I found it disconnected and not helpful if you didn't know the story beforehand (which I did). But that's not unusual for most "operas".

Also, I found it odd that, unlike more traditional music-theater pieces, the music ran almost continuously ... there were no sections of pure theater .. and almost all dialog was sung.

Perhaps the theatrical aspect of the work could have been enhanced with better pacing and a better libretto. Not sure, tho.

-----
Richard Friedman
MUSIC FROM OTHER MINDS
KALW 91.7 San Francisco 11pm Fridays
http://otherminds.org/mfom

September 28, 2009
Sound system made the whole effort futile.

We fled at the intermission due mainly to the distorted, over-amplified "sound design" as heard in the Mezzanine.

No performance in the native language of the audience should need the distraction of titles in order to be understood: as evidence I offer the second half of Christine Brewer's superb concert on Sunday where the printed text was superfluous. In many operas, the text does not need to be followed in every detail, but if does and cannot be someone has failed.
It could be any combination of the librettist, the composer, the singers (for poor diction) and the sound system which, even when first rate, rarely improves comprehension.
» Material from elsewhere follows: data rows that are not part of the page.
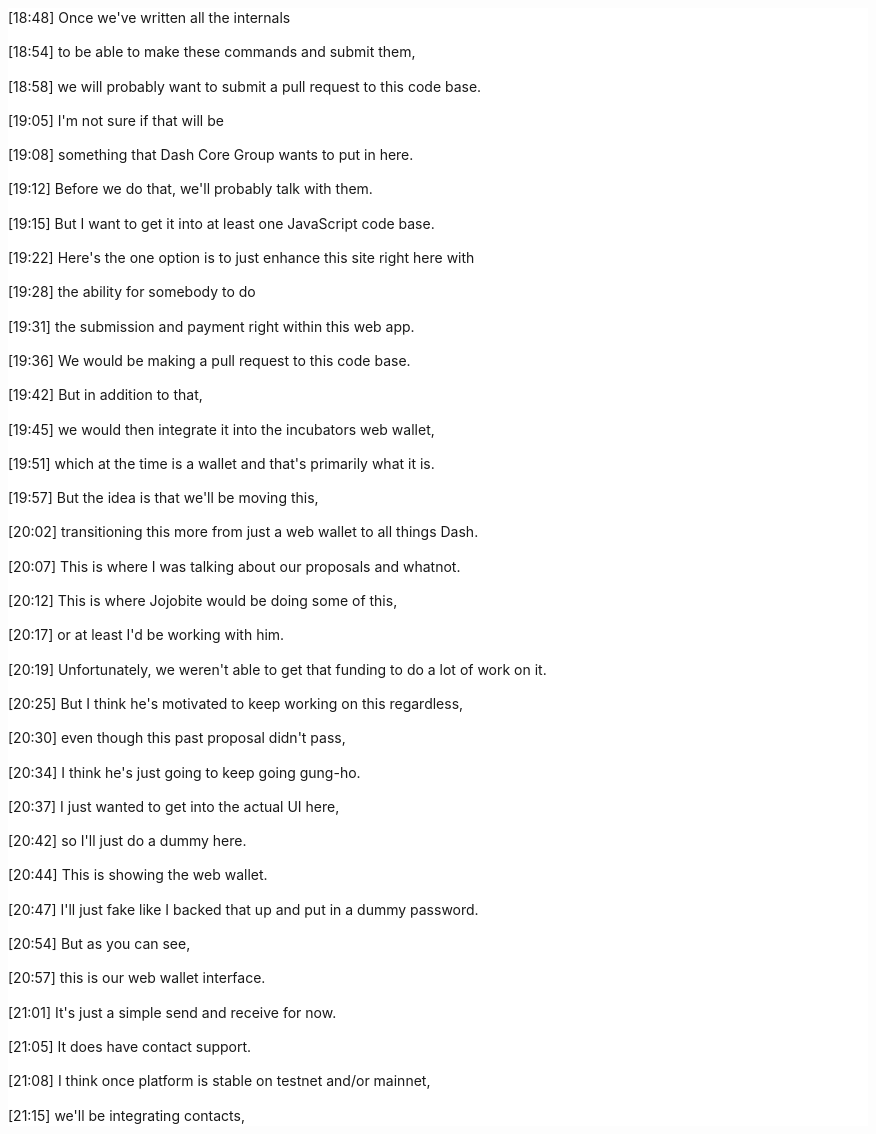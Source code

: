 [18:48] Once we've written all the internals

[18:54] to be able to make these commands and submit them,

[18:58] we will probably want to submit a pull request to this code base.

[19:05] I'm not sure if that will be

[19:08] something that Dash Core Group wants to put in here.

[19:12] Before we do that, we'll probably talk with them.

[19:15] But I want to get it into at least one JavaScript code base.

[19:22] Here's the one option is to just enhance this site right here with

[19:28] the ability for somebody to do

[19:31] the submission and payment right within this web app.

[19:36] We would be making a pull request to this code base.

[19:42] But in addition to that,

[19:45] we would then integrate it into the incubators web wallet,

[19:51] which at the time is a wallet and that's primarily what it is.

[19:57] But the idea is that we'll be moving this,

[20:02] transitioning this more from just a web wallet to all things Dash.

[20:07] This is where I was talking about our proposals and whatnot.

[20:12] This is where Jojobite would be doing some of this,

[20:17] or at least I'd be working with him.

[20:19] Unfortunately, we weren't able to get that funding to do a lot of work on it.

[20:25] But I think he's motivated to keep working on this regardless,

[20:30] even though this past proposal didn't pass,

[20:34] I think he's just going to keep going gung-ho.

[20:37] I just wanted to get into the actual UI here,

[20:42] so I'll just do a dummy here.

[20:44] This is showing the web wallet.

[20:47] I'll just fake like I backed that up and put in a dummy password.

[20:54] But as you can see,

[20:57] this is our web wallet interface.

[21:01] It's just a simple send and receive for now.

[21:05] It does have contact support.

[21:08] I think once platform is stable on testnet and/or mainnet,

[21:15] we'll be integrating contacts,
Volume is not a substitute for clarity.

Some people in the orchestra observed that the raised platform, which provided the very limited space for the dancers, obstructed the view of the remainder of the stage. The lighting of the platform was also poor: perhaps this was intentional.

Incidentally, attendance at Brewer's recital was almost embarrassing. Those who did not show up should get her CD recorded at the Wigmore Hall concert in 2008 which also contains the Britten cabaret songs and hear what they missed.

September 29, 2009
video screen

Good review, Jason! I actually found the video to be a positive addition, since it clearly showed activities going on inside the house which are otherwise hidden from view: the men spying on bathing women, and McPhee and Spies spying on the bathing men; the construction of the house; gestures and facial expressions of singers and dancers which enhanced the plot; and lots of bedroom action. The video camera focused on the bed stands in, perhaps, for what you describe as the back of Colin McPhee's mind. Having had some recent mixed encounters with music/video pairings, I have lots of admiration for what Evan and his collaborators are doing here. I too had trouble with the squat lowness of the staging, part way descended into the pit. The music and dance and performances overall were brilliant, and the amplification didn't bother me.

To SFCV editors: Your readers seem like such well-educated people. When they write comments, could they make a little more effort to distinguish between "its" (possessive) and it's (short for "it is")? It seems like such a simple little thing.

September 29, 2009
A House in Bali

A remarkable work of art, multilayered mise-en-scene worked beautifully, including use of media (for example, cameras in Act One showed the distortion of the culture in Act Two). Initially, when I read the libretto, I was concerned that it was 'stiff' (difficult to sing), but it was admirably handled by the singers and the composer, who performed a brilliant task in illuminating the two cultures (with Bang on a Can and gamelan), sometimes together, sometimes not, as fit the text. The stagecraft, more like cinema techniques, showed what is possible with creative intelligence. Kudos to all!